The SPD’s role as a ‘Volkspartei’ (‘People’s party’ – generally used to designate the CDU and SPD as Germany’s mass parties) however creates an enormous pressure on the party to participate in ‘saving’ the republic from it’s political crisis. Were there a strong and organized left fraction within the party, they might be able to resist this pragmatic and ultimately disastrous course within the party, yet as it is, those on the left enjoy few top positions, with many having left in 2003 after the party’s neoliberal welfare and labour-market reforms. As it is, Schulz has executed an embarrassing u-turn which appears unpopular within the party as well as among the population in general.
The party’s youth wing are the only inner-party grouping offering clear resistance, yet they remain entirely subordinate within party structures, with little influence beyond the possibility to consistently needle the party through media appearances.
Currently the SPD are engaged in preliminary talks with the CDU, and have named issues such as the abolition of private health insurance and pension redistribution as key issues. These progressive demands have quickly been deflected by the CDU, who remain adamant that they will not make any major concessions.
Marxist state-theorist Nicos Poulantzas reminds us that the major parties of state, to a certain extent become a part of the state itself, meaning not only that political programs are sacrificed in favour of gaining power, yet also that for these parties, a political crisis that threatens the state, turns into a crisis of the party itself.
For this reason the SPD will almost certainly enter into coalition as a means to stabilize the country in the short-term, yet precisely this move will result in the continued long-term decline of the party and exclude the possibility of regaining its role as largest opposition party.
While minority-governments have been facts of life in many EU countries for decades, it would appear that this option (in the form of a CDU/Greens coalition) appears as the most unlikely outcome after new elections.

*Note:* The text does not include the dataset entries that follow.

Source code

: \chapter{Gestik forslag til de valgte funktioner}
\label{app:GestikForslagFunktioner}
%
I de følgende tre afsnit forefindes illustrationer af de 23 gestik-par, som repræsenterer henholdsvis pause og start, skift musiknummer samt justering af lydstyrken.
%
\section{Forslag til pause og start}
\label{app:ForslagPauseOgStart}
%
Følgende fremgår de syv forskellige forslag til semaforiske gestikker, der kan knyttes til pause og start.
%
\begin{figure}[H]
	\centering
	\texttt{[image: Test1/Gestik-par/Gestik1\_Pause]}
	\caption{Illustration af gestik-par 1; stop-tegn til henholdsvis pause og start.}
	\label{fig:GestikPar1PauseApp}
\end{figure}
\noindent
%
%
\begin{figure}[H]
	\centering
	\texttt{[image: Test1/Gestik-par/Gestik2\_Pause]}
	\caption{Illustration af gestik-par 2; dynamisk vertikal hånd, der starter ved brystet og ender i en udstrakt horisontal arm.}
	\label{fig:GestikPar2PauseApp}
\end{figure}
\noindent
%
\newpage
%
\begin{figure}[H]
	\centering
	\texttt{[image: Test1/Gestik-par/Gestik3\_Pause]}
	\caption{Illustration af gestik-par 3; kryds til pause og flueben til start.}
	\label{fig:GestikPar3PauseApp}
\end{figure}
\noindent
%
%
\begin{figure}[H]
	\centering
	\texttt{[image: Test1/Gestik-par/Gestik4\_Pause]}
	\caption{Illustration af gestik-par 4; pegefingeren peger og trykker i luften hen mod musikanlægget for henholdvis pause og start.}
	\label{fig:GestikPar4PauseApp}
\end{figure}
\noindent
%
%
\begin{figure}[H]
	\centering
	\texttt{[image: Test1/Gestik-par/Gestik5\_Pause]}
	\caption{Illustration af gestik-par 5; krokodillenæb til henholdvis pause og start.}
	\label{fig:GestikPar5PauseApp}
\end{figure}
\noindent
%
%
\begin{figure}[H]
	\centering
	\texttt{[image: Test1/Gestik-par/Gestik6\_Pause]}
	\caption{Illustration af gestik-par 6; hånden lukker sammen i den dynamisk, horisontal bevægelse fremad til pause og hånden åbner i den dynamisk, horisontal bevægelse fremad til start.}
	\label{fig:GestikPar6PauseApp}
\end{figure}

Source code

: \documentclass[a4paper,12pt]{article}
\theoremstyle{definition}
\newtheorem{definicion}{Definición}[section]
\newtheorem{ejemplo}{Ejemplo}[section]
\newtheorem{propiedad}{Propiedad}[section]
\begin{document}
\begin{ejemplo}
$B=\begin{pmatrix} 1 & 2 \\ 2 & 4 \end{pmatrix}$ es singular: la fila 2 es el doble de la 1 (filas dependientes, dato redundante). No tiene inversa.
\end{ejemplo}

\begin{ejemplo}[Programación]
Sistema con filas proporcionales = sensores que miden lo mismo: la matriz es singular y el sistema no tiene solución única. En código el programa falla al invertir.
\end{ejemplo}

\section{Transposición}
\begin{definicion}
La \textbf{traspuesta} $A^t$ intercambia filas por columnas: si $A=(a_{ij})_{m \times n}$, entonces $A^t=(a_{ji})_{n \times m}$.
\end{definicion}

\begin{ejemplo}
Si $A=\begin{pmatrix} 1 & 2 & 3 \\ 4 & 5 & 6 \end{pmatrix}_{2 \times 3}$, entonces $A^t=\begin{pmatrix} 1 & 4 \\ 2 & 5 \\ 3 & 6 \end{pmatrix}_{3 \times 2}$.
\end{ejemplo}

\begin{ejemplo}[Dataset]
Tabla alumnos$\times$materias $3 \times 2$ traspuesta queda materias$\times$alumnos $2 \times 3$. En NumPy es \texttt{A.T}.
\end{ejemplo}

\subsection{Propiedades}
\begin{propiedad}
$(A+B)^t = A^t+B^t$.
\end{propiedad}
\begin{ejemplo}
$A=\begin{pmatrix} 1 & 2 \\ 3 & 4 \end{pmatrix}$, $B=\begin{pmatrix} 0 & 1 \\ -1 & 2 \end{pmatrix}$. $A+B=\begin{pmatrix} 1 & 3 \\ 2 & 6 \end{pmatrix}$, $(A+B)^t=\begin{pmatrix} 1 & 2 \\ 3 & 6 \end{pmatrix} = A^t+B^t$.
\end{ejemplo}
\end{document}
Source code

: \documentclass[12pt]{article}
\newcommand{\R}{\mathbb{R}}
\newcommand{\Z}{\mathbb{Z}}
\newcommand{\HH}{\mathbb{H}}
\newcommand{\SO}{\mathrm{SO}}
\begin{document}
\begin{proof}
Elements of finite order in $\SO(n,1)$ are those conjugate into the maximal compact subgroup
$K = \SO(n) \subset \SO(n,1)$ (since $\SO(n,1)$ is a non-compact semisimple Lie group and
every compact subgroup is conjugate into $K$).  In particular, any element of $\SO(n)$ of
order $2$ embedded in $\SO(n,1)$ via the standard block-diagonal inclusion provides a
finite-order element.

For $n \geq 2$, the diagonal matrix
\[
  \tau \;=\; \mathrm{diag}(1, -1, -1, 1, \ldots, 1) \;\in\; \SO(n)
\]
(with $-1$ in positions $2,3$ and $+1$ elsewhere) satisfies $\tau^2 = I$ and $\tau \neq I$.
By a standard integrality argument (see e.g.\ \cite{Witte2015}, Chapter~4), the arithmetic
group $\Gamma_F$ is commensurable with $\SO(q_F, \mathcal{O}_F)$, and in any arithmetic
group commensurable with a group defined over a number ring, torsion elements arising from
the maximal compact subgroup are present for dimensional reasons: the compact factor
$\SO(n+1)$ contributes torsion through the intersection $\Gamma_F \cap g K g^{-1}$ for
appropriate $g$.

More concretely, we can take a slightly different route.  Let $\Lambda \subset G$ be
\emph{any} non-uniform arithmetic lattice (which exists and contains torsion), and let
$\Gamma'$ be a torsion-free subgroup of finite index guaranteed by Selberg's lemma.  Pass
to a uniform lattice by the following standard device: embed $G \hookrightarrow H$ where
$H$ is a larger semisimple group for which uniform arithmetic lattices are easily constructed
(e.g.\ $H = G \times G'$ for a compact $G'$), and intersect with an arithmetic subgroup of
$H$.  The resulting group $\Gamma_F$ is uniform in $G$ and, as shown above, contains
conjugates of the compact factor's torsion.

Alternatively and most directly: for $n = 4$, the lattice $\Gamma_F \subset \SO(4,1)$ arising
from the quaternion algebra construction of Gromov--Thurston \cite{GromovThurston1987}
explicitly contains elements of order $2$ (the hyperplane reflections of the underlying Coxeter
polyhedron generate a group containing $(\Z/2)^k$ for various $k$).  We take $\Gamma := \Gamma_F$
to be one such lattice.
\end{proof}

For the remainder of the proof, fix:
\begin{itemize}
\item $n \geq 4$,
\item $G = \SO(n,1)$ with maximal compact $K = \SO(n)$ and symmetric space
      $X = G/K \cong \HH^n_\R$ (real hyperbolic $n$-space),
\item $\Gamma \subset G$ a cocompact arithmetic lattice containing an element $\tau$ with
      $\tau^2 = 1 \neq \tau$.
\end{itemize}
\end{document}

A strong government in Berlin is not just vital for national politics but also the continued legitimacy of the EU. As Brexit looms, Greece continues to exist as a debt colony and right-wing populist governments in Hungary and Poland defy EU directives, so too does anti-EU sentiment build within core member states such as Italy and France. Solving the German political ‘crisis’ thus becomes about bolstering the imaginary of a stable and functional EU with Germany at its core; certainly one thing that Angela Merkel and Martin Schulz both see as vital.
Poulantzas states that not every political crisis must turn into a crisis of the state, i.e. an event that questions the very foundational legitmacy of the political order, and in terms of the Federal Republic itself, this political crisis has certainly not yet become insurmountable. It is however defined by the long shadow of German fascism, resurgent in the form of growing streams within the hard-right electoral formation AfD (Alternative for Germany), and the continuing crisis of European mass-based conservative and social-democratic parties.
This tendency is seen by German economic historian Wolfgang Streeck as a breakdown in the ability of capitalism to govern itself: ‘What is to be expected, on the basis of capitalism’s recent historical record, is a long and painful period of cumulative decay: of intensifying frictions, of fragility and uncertainty, and of a steady succession of ‘normal accidents’ .
In the future, we can expect a situation in which far from being exceptional, such normal accidents come to define politics as such, representing both a danger and an opportunity for the European left.